There are a few factors that can lead to bunions including a genetic component. They are caused by faulty foot structures such as having flat feet, excessively flexible ligaments, or abnormal bone structures that lead to the development of bunions.

The Framingham Foot Study found bunions and lesser toe deformities are often inherited in white men and women of European descent.

Shoes also play a significant part, including shoes that are too narrow or wearing high heels for prolonged periods, hence women being over-represented.

Wearing shoes that are too narrow can cause bunions. Credit: www.shutterstock.com
Do bunions need to be treated?

Not all bunions need to be operated on. Conservative treatment is recommended first and then if this doesn't alleviate the condition (you are unable to walk more than a few blocks and medication and rest don't reverse the swelling and pain) you may be advised to have surgery.

The severity of the deformity will dictate the extent of the surgical procedures required. There are a number of surgical techniques currently practised.
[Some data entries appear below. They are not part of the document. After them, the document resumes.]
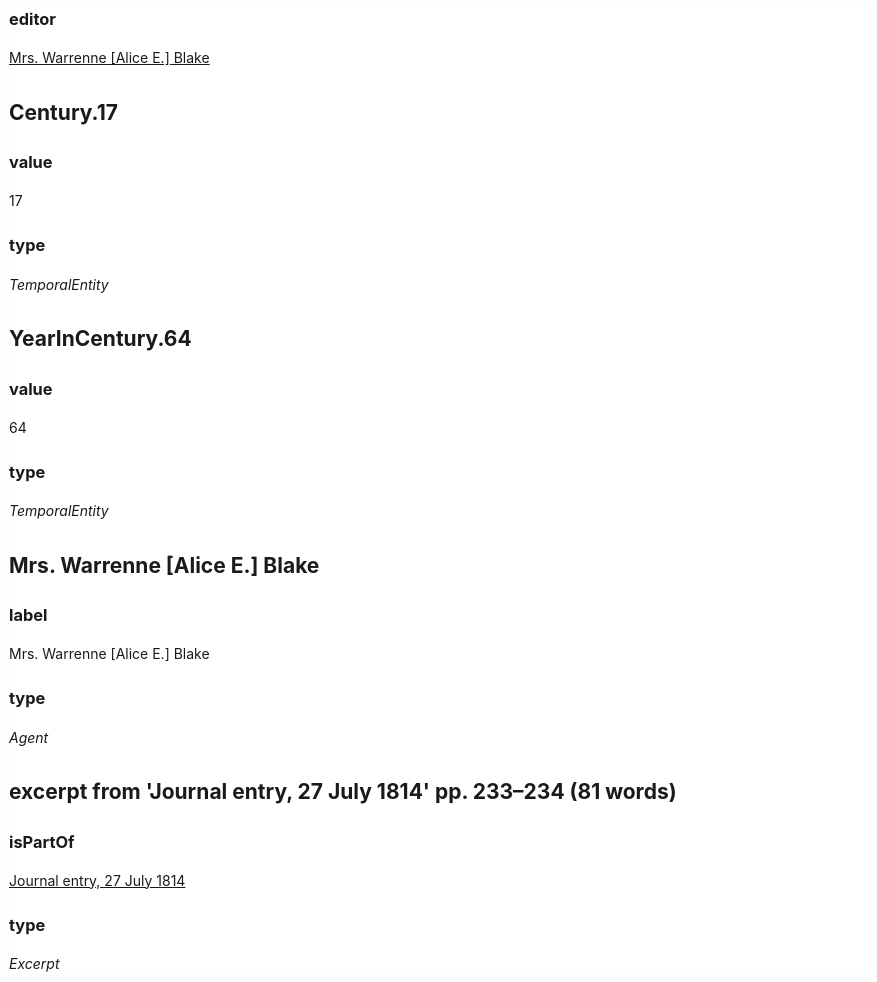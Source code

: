 ### editor


[Mrs. Warrenne [Alice E.] Blake](#Mrs.-Warrenne-[Alice-E.]-Blake)

## Century.17

### value


17

### type


*TemporalEntity*

## YearInCentury.64

### value


64

### type


*TemporalEntity*

## Mrs. Warrenne [Alice E.] Blake

### label


Mrs. Warrenne [Alice E.] Blake

### type


*Agent*

## excerpt from 'Journal entry, 27 July 1814' pp. 233–234 (81 words)

### isPartOf


[Journal entry, 27 July 1814](#Journal-entry-27-July-1814)

### type


*Excerpt*
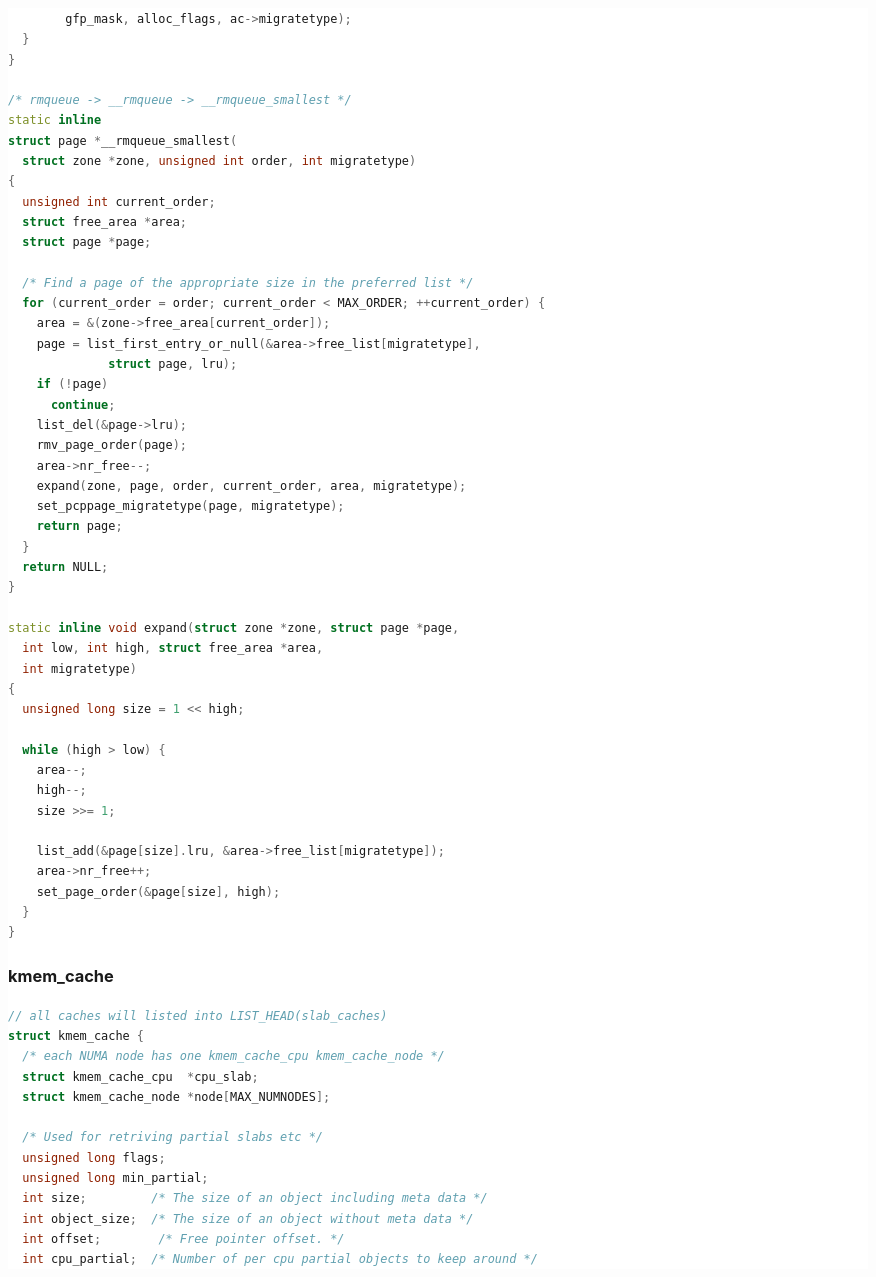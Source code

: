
 ```C++
        gfp_mask, alloc_flags, ac->migratetype);
  }
}

/* rmqueue -> __rmqueue -> __rmqueue_smallest */
static inline
struct page *__rmqueue_smallest(
  struct zone *zone, unsigned int order, int migratetype)
{
  unsigned int current_order;
  struct free_area *area;
  struct page *page;

  /* Find a page of the appropriate size in the preferred list */
  for (current_order = order; current_order < MAX_ORDER; ++current_order) {
    area = &(zone->free_area[current_order]);
    page = list_first_entry_or_null(&area->free_list[migratetype],
              struct page, lru);
    if (!page)
      continue;
    list_del(&page->lru);
    rmv_page_order(page);
    area->nr_free--;
    expand(zone, page, order, current_order, area, migratetype);
    set_pcppage_migratetype(page, migratetype);
    return page;
  }
  return NULL;
}

static inline void expand(struct zone *zone, struct page *page,
  int low, int high, struct free_area *area,
  int migratetype)
{
  unsigned long size = 1 << high;

  while (high > low) {
    area--;
    high--;
    size >>= 1;

    list_add(&page[size].lru, &area->free_list[migratetype]);
    area->nr_free++;
    set_page_order(&page[size], high);
  }
}
```

### kmem_cache
```c++
// all caches will listed into LIST_HEAD(slab_caches)
struct kmem_cache {
  /* each NUMA node has one kmem_cache_cpu kmem_cache_node */
  struct kmem_cache_cpu  *cpu_slab;
  struct kmem_cache_node *node[MAX_NUMNODES];

  /* Used for retriving partial slabs etc */
  unsigned long flags;
  unsigned long min_partial;
  int size;         /* The size of an object including meta data */
  int object_size;  /* The size of an object without meta data */
  int offset;        /* Free pointer offset. */
  int cpu_partial;  /* Number of per cpu partial objects to keep around */
```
Bunionectomy is the removal of the inflamed fluid sac from between the skin and bone. Osteotomy is the repositioning of the metatarsal, the big bone in the toe that's affected. The surgeon may hold the repositioned bone in place with screws, wires, or a metal plate. In severe cases, an artificial joint will be used to replace the existing badly damaged joint. This procedure is called arthrodesis.

Newer minimally invasive are showing positive results for mild to moderate bunions. The advantages to this approach to osteotomy compared to traditional osteotomy are that healing time is minimised and scarring is decreased. The tissues that cross the big toe joint are not damaged in the newer approach, which means there is no joint stiffness after surgery.

If surgical treatment isn't advised, there are still things you can do to alleviate the condition.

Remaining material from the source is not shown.